To what extent should a business be constrained by the moral norms of a society?
A business organization does not exist with the sole purpose of maximizing its profits; it is also supposed to be a socially responsible corporate citizen. Incorporating a sense of respect for social and cultural norms of the society is essential for business organizations if they want to achieve a sustainable future in the industry. Social norms of the society should be followed by every business organization; irrespective of its size, nature of business, type of industry, or geographical location. It becomes even harder for organizations to mold their policies, procedures, and operations according to the cultural, social, and moral norms shared by the members of the society in an international environment.

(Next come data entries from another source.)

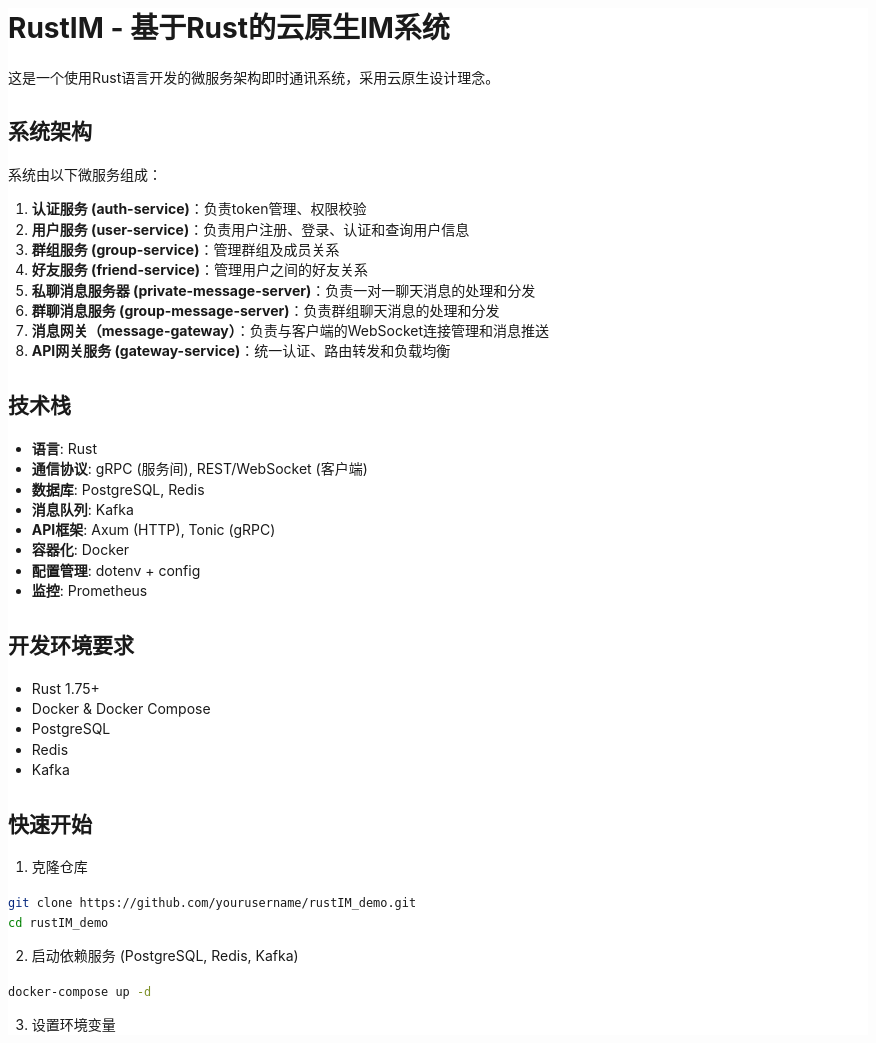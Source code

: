 # RustIM - 基于Rust的云原生IM系统

这是一个使用Rust语言开发的微服务架构即时通讯系统，采用云原生设计理念。

## 系统架构

系统由以下微服务组成：

1. **认证服务 (auth-service)**：负责token管理、权限校验
2. **用户服务 (user-service)**：负责用户注册、登录、认证和查询用户信息
3. **群组服务 (group-service)**：管理群组及成员关系
4. **好友服务 (friend-service)**：管理用户之间的好友关系
5. **私聊消息服务器 (private-message-server)**：负责一对一聊天消息的处理和分发
6. **群聊消息服务 (group-message-server)**：负责群组聊天消息的处理和分发
7. **消息网关（message-gateway）**：负责与客户端的WebSocket连接管理和消息推送
8. **API网关服务 (gateway-service)**：统一认证、路由转发和负载均衡

## 技术栈

- **语言**: Rust
- **通信协议**: gRPC (服务间), REST/WebSocket (客户端)
- **数据库**: PostgreSQL, Redis
- **消息队列**: Kafka
- **API框架**: Axum (HTTP), Tonic (gRPC)
- **容器化**: Docker
- **配置管理**: dotenv + config
- **监控**: Prometheus

## 开发环境要求

- Rust 1.75+
- Docker & Docker Compose
- PostgreSQL
- Redis
- Kafka

## 快速开始

1. 克隆仓库

```bash
git clone https://github.com/yourusername/rustIM_demo.git
cd rustIM_demo
```

2. 启动依赖服务 (PostgreSQL, Redis, Kafka)

```bash
docker-compose up -d
```

3. 设置环境变量
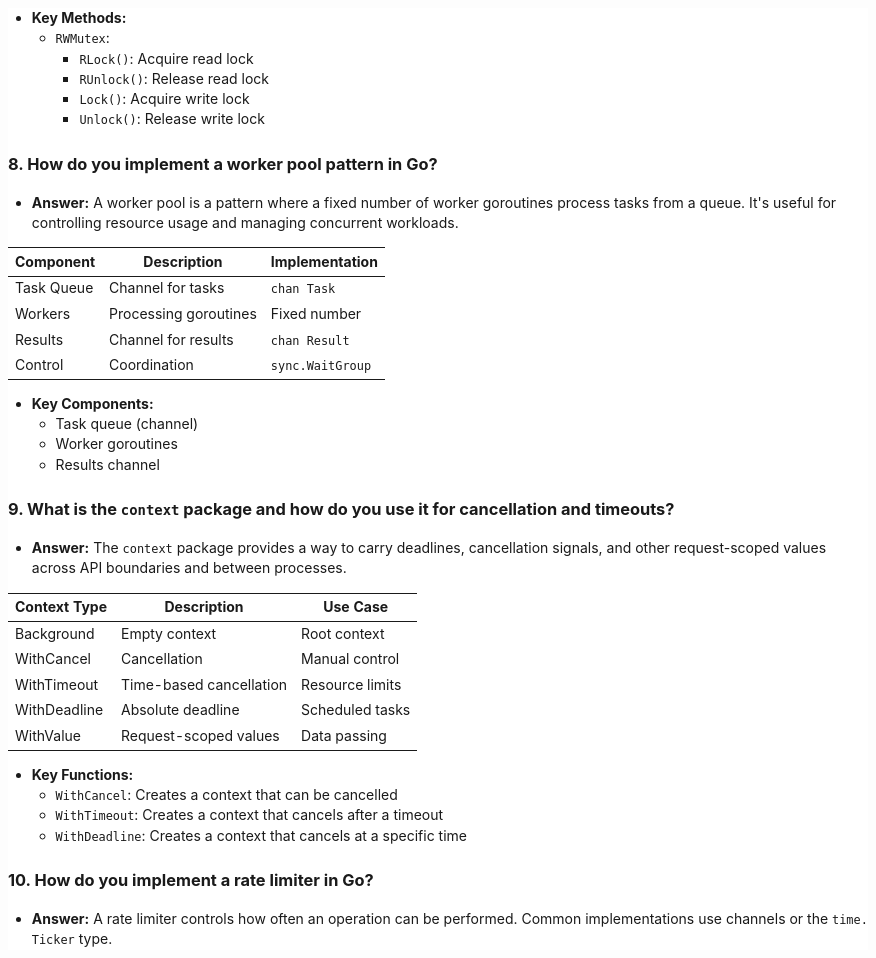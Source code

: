 * **Key Methods:**
    * `RWMutex`:
        * `RLock()`: Acquire read lock
        * `RUnlock()`: Release read lock
        * `Lock()`: Acquire write lock
        * `Unlock()`: Release write lock

### 8. How do you implement a worker pool pattern in Go?

* **Answer:** A worker pool is a pattern where a fixed number of worker goroutines process tasks from a queue. It's useful for controlling resource usage and managing concurrent workloads.

| Component | Description | Implementation |
|-----------|-------------|----------------|
| Task Queue | Channel for tasks | `chan Task` |
| Workers | Processing goroutines | Fixed number |
| Results | Channel for results | `chan Result` |
| Control | Coordination | `sync.WaitGroup` |

* **Key Components:**
    * Task queue (channel)
    * Worker goroutines
    * Results channel

### 9. What is the `context` package and how do you use it for cancellation and timeouts?

* **Answer:** The `context` package provides a way to carry deadlines, cancellation signals, and other request-scoped values across API boundaries and between processes.

| Context Type | Description | Use Case |
|-------------|-------------|----------|
| Background | Empty context | Root context |
| WithCancel | Cancellation | Manual control |
| WithTimeout | Time-based cancellation | Resource limits |
| WithDeadline | Absolute deadline | Scheduled tasks |
| WithValue | Request-scoped values | Data passing |

* **Key Functions:**
    * `WithCancel`: Creates a context that can be cancelled
    * `WithTimeout`: Creates a context that cancels after a timeout
    * `WithDeadline`: Creates a context that cancels at a specific time

### 10. How do you implement a rate limiter in Go?

* **Answer:** A rate limiter controls how often an operation can be performed. Common implementations use channels or the `time.Ticker` type.
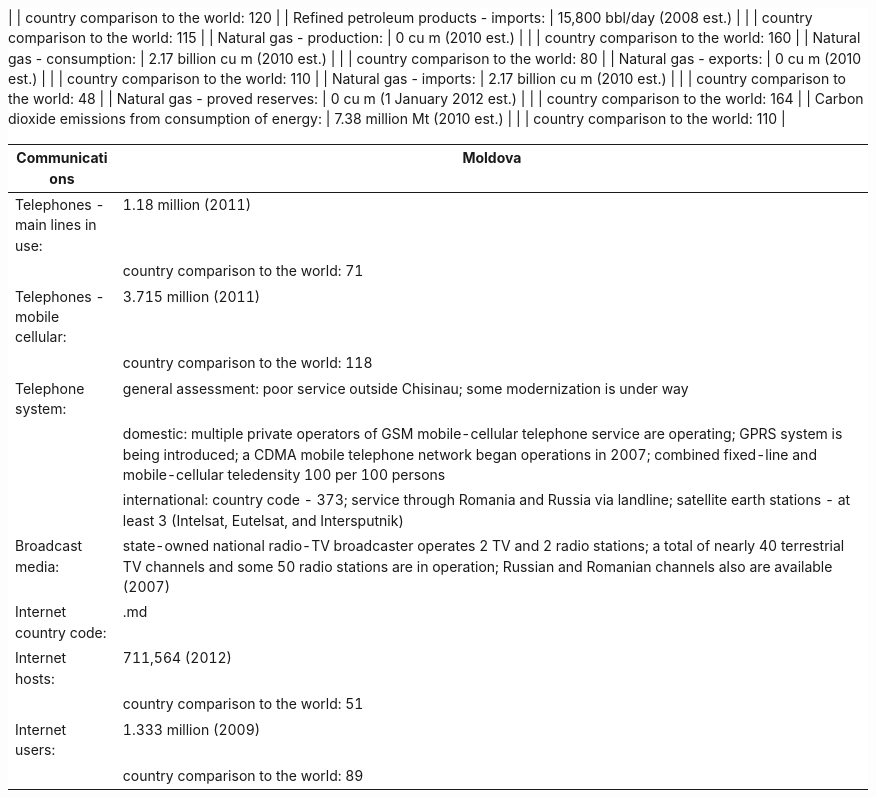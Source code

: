 | | country comparison to the world: 120 |
| Refined petroleum products - imports: | 15,800 bbl/day (2008 est.) |
| | country comparison to the world: 115 |
| Natural gas - production: | 0 cu m (2010 est.) |
| | country comparison to the world: 160 |
| Natural gas - consumption: | 2.17 billion cu m (2010 est.) |
| | country comparison to the world: 80 |
| Natural gas - exports: | 0 cu m (2010 est.) |
| | country comparison to the world: 110 |
| Natural gas - imports: | 2.17 billion cu m (2010 est.) |
| | country comparison to the world: 48 |
| Natural gas - proved reserves: | 0 cu m (1 January 2012 est.) |
| | country comparison to the world: 164 |
| Carbon dioxide emissions from consumption of energy: | 7.38 million Mt (2010 est.) |
| | country comparison to the world: 110 |


| Communications | Moldova |
| --- | --- |
| Telephones - main lines in use: | 1.18 million (2011) |
| | country comparison to the world: 71 |
| Telephones - mobile cellular: | 3.715 million (2011) |
| | country comparison to the world: 118 |
| Telephone system: | general assessment: poor service outside Chisinau; some modernization is under way |
| | domestic: multiple private operators of GSM mobile-cellular telephone service are operating; GPRS system is being introduced; a CDMA mobile telephone network began operations in 2007; combined fixed-line and mobile-cellular teledensity 100 per 100 persons |
| | international: country code - 373; service through Romania and Russia via landline; satellite earth stations - at least 3 (Intelsat, Eutelsat, and Intersputnik) |
| Broadcast media: | state-owned national radio-TV broadcaster operates 2 TV and 2 radio stations; a total of nearly 40 terrestrial TV channels and some 50 radio stations are in operation; Russian and Romanian channels also are available (2007) |
| Internet country code: | .md |
| Internet hosts: | 711,564 (2012) |
| | country comparison to the world: 51 |
| Internet users: | 1.333 million (2009) |
| | country comparison to the world: 89 |
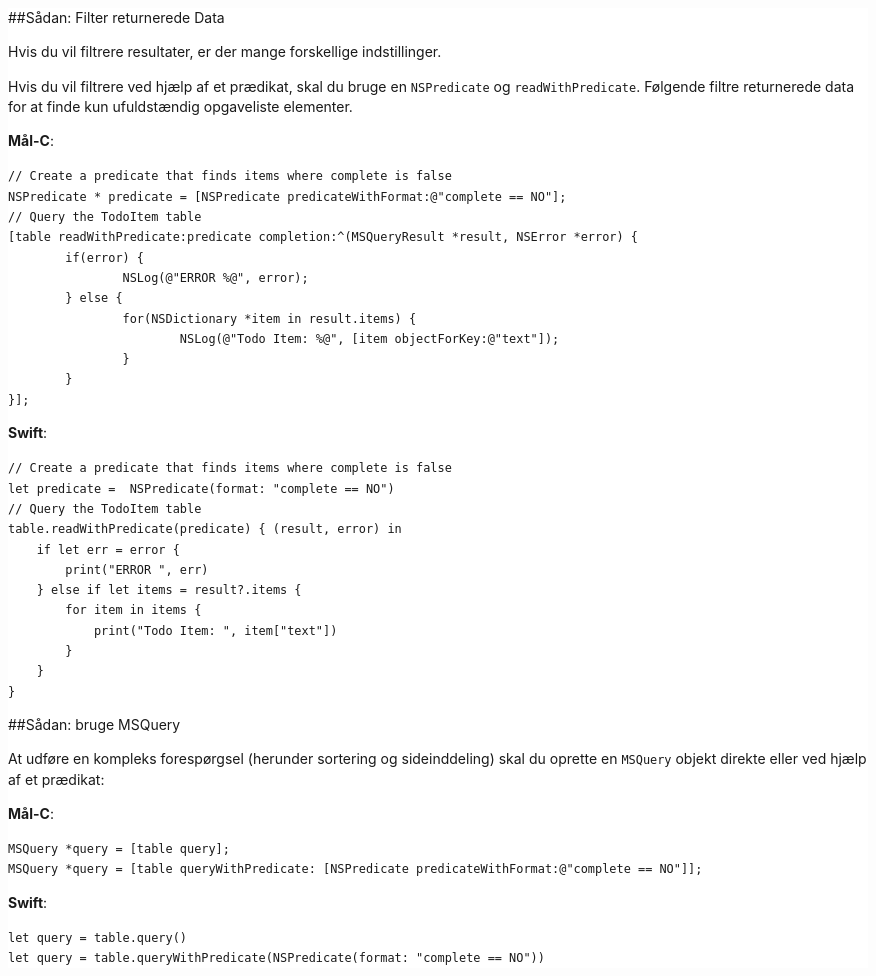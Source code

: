 ##<a name="filtering"></a>Sådan: Filter returnerede Data

Hvis du vil filtrere resultater, er der mange forskellige indstillinger.

Hvis du vil filtrere ved hjælp af et prædikat, skal du bruge en `NSPredicate` og `readWithPredicate`. Følgende filtre returnerede data for at finde kun ufuldstændig opgaveliste elementer.

**Mål-C**:

```
// Create a predicate that finds items where complete is false
NSPredicate * predicate = [NSPredicate predicateWithFormat:@"complete == NO"];
// Query the TodoItem table
[table readWithPredicate:predicate completion:^(MSQueryResult *result, NSError *error) {
        if(error) {
                NSLog(@"ERROR %@", error);
        } else {
                for(NSDictionary *item in result.items) {
                        NSLog(@"Todo Item: %@", [item objectForKey:@"text"]);
                }
        }
}];
```

**Swift**:

```
// Create a predicate that finds items where complete is false
let predicate =  NSPredicate(format: "complete == NO")
// Query the TodoItem table
table.readWithPredicate(predicate) { (result, error) in
    if let err = error {
        print("ERROR ", err)
    } else if let items = result?.items {
        for item in items {
            print("Todo Item: ", item["text"])
        }
    }
}
```

##<a name="query-object"></a>Sådan: bruge MSQuery

At udføre en kompleks forespørgsel (herunder sortering og sideinddeling) skal du oprette en `MSQuery` objekt direkte eller ved hjælp af et prædikat:

**Mål-C**:

```
MSQuery *query = [table query];
MSQuery *query = [table queryWithPredicate: [NSPredicate predicateWithFormat:@"complete == NO"]];
```

**Swift**:

```
let query = table.query()
let query = table.queryWithPredicate(NSPredicate(format: "complete == NO"))
```


[What is Mobile Services]: #what-is
[Concepts]: #concepts
[Setup and Prerequisites]: #Setup
[How to: Create the Mobile Services client]: #create-client
[How to: Create a table reference]: #table-reference
[How to: Query data from a mobile service]: #querying
[Filter returned data]: #filtering
[Sort returned data]: #sorting
[Return data in pages]: #paging
[Select specific columns]: #selecting
[How to: Bind data to the user interface]: #binding
[How to: Insert data into a mobile service]: #inserting
[How to: Modify data in a mobile service]: #modifying
[How to: Authenticate users]: #authentication
[Cache authentication tokens]: #caching-tokens
[How to: Upload images and large files]: #blobs
[How to: Handle errors]: #errors
[How to: Design unit tests]: #unit-testing
[How to: Customize the client]: #customizing
[Customize request headers]: #custom-headers
[Customize data type serialization]: #custom-serialization
[Next Steps]: #next-steps
[How to: Use MSQuery]: #query-object
[Azure Mobile Apps Hurtig Start]: app-service-mobile-ios-get-started.md
[Add Mobile Services to Existing App]: /develop/mobile/tutorials/get-started-data
[Get started with Mobile Services]: /develop/mobile/tutorials/get-started-ios
[Validate and modify data in Mobile Services by using server scripts]: /develop/mobile/tutorials/validate-modify-and-augment-data-ios
[Mobile Services SDK]: https://go.microsoft.com/fwLink/p/?LinkID=266533
[Authentication]: /develop/mobile/tutorials/get-started-with-users-ios
[iOS SDK]: https://developer.apple.com/xcode
[Handling Expired Tokens]: http://go.microsoft.com/fwlink/p/?LinkId=301955
[Live Connect SDK]: http://go.microsoft.com/fwlink/p/?LinkId=301960
[Permissions]: http://msdn.microsoft.com/library/windowsazure/jj193161.aspx
[Service-side Authorization]: mobile-services-javascript-backend-service-side-authorization.md
[Use scripts to authorize users]: /develop/mobile/tutorials/authorize-users-in-scripts-ios
[Dynamisk skema]: http://go.microsoft.com/fwlink/p/?LinkId=296271
[How to: access custom parameters]: /develop/mobile/how-to-guides/work-with-server-scripts#access-headers
[Create a table]: http://msdn.microsoft.com/library/windowsazure/jj193162.aspx
[NSDictionary object]: http://go.microsoft.com/fwlink/p/?LinkId=301965
[ASCII control codes C0 and C1]: http://en.wikipedia.org/wiki/Data_link_escape_character#C1_set
[CLI to manage Mobile Services tables]: ../virtual-machines-command-line-tools.md#Mobile_Tables
[Conflict-Handler]: mobile-services-ios-handling-conflicts-offline-data.md#add-conflict-handling
[Strukturen Dashboard]: https://www.fabric.io/home
[Strukturen til iOS - Introduktion]: https://docs.fabric.io/ios/fabric/getting-started.html
[1]: https://github.com/Azure/azure-mobile-apps-ios-client/blob/master/README.md#ios-client-sdk
[2]: http://azure.github.io/azure-mobile-apps-ios-client/
[3]: https://msdn.microsoft.com/library/azure/dn495101.aspx
[4]: app-service-mobile-dotnet-backend-how-to-use-server-sdk.md#tags
[5]: http://azure.github.io/azure-mobile-services/iOS/v3/Classes/MSClient.html#//api/name/invokeAPI:data:HTTPMethod:parameters:headers:completion:
[6]: https://github.com/Azure/azure-mobile-services/blob/master/sdk/iOS/src/MSError.h
[7]: app-service-mobile-how-to-configure-active-directory-authentication.md
[8]: ../active-directory/active-directory-devquickstarts-ios.md#em1-determine-what-your-redirect-uri-will-be-for-iosem
[9]: app-service-mobile-how-to-configure-facebook-authentication.md
[10]: https://developers.facebook.com/docs/ios/getting-started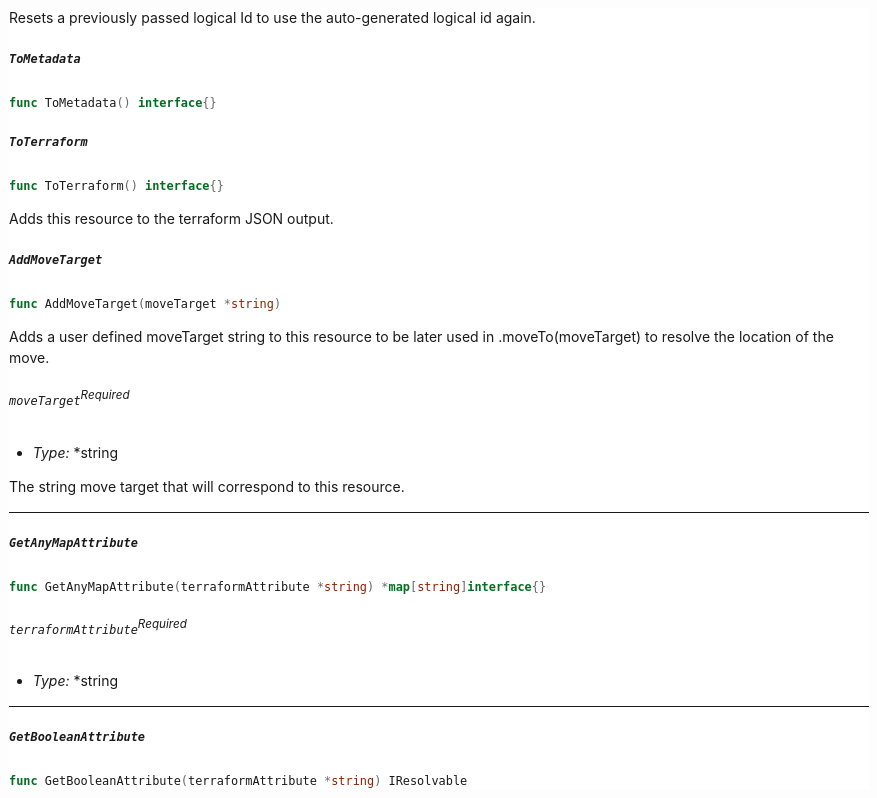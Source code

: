 Resets a previously passed logical Id to use the auto-generated logical id again.

##### `ToMetadata` <a name="ToMetadata" id="@cdktf/provider-consul.aclRole.AclRole.toMetadata"></a>

```go
func ToMetadata() interface{}
```

##### `ToTerraform` <a name="ToTerraform" id="@cdktf/provider-consul.aclRole.AclRole.toTerraform"></a>

```go
func ToTerraform() interface{}
```

Adds this resource to the terraform JSON output.

##### `AddMoveTarget` <a name="AddMoveTarget" id="@cdktf/provider-consul.aclRole.AclRole.addMoveTarget"></a>

```go
func AddMoveTarget(moveTarget *string)
```

Adds a user defined moveTarget string to this resource to be later used in .moveTo(moveTarget) to resolve the location of the move.

###### `moveTarget`<sup>Required</sup> <a name="moveTarget" id="@cdktf/provider-consul.aclRole.AclRole.addMoveTarget.parameter.moveTarget"></a>

- *Type:* *string

The string move target that will correspond to this resource.

---

##### `GetAnyMapAttribute` <a name="GetAnyMapAttribute" id="@cdktf/provider-consul.aclRole.AclRole.getAnyMapAttribute"></a>

```go
func GetAnyMapAttribute(terraformAttribute *string) *map[string]interface{}
```

###### `terraformAttribute`<sup>Required</sup> <a name="terraformAttribute" id="@cdktf/provider-consul.aclRole.AclRole.getAnyMapAttribute.parameter.terraformAttribute"></a>

- *Type:* *string

---

##### `GetBooleanAttribute` <a name="GetBooleanAttribute" id="@cdktf/provider-consul.aclRole.AclRole.getBooleanAttribute"></a>

```go
func GetBooleanAttribute(terraformAttribute *string) IResolvable
```
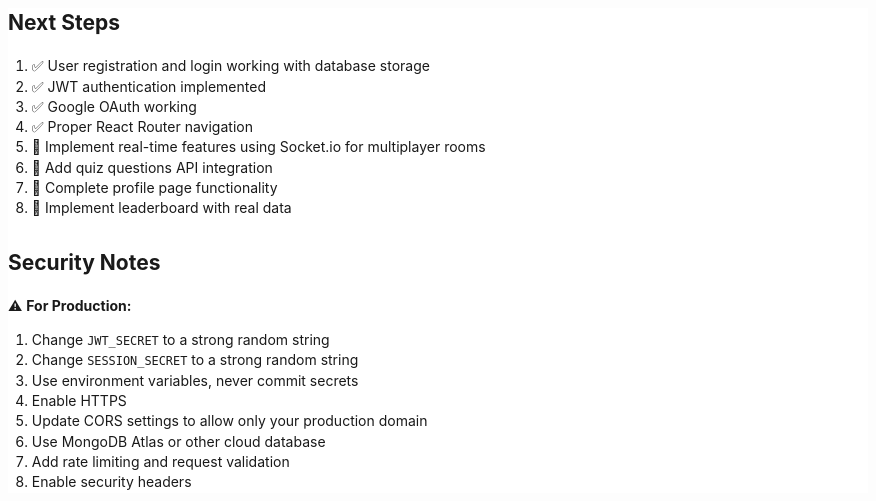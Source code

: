 ## Next Steps

1. ✅ User registration and login working with database storage
2. ✅ JWT authentication implemented
3. ✅ Google OAuth working
4. ✅ Proper React Router navigation
5. 🔄 Implement real-time features using Socket.io for multiplayer rooms
6. 🔄 Add quiz questions API integration
7. 🔄 Complete profile page functionality
8. 🔄 Implement leaderboard with real data

## Security Notes

⚠️ **For Production:**
1. Change `JWT_SECRET` to a strong random string
2. Change `SESSION_SECRET` to a strong random string
3. Use environment variables, never commit secrets
4. Enable HTTPS
5. Update CORS settings to allow only your production domain
6. Use MongoDB Atlas or other cloud database
7. Add rate limiting and request validation
8. Enable security headers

This paper has been written with a view to discuss the importance of business ethics and moral norms for business organizations when they operate in countries other than their home country. The major focus of the paper is to discuss the organizations' profit-maximizing behavior that may make their policies and practices unethical or unacceptable in the eyes of society members.
Business ETHICS IN AN INTERNATIONAL ENVIRONMENT
Business ethics refers to the degree to which a business organization avoids doing any illegal, unethical, or criminal activity while operating in a society for profit-maximization purposes. These are basically the principles that discriminate the right from the wrong from the perspective of societal values. It also includes the policies and actions of an organization that keep it safe from any civil law suits and objections. Business ethics vary with respect to the common values, beliefs, and moral norms shared within the society in which a business organization operates and establishes its business.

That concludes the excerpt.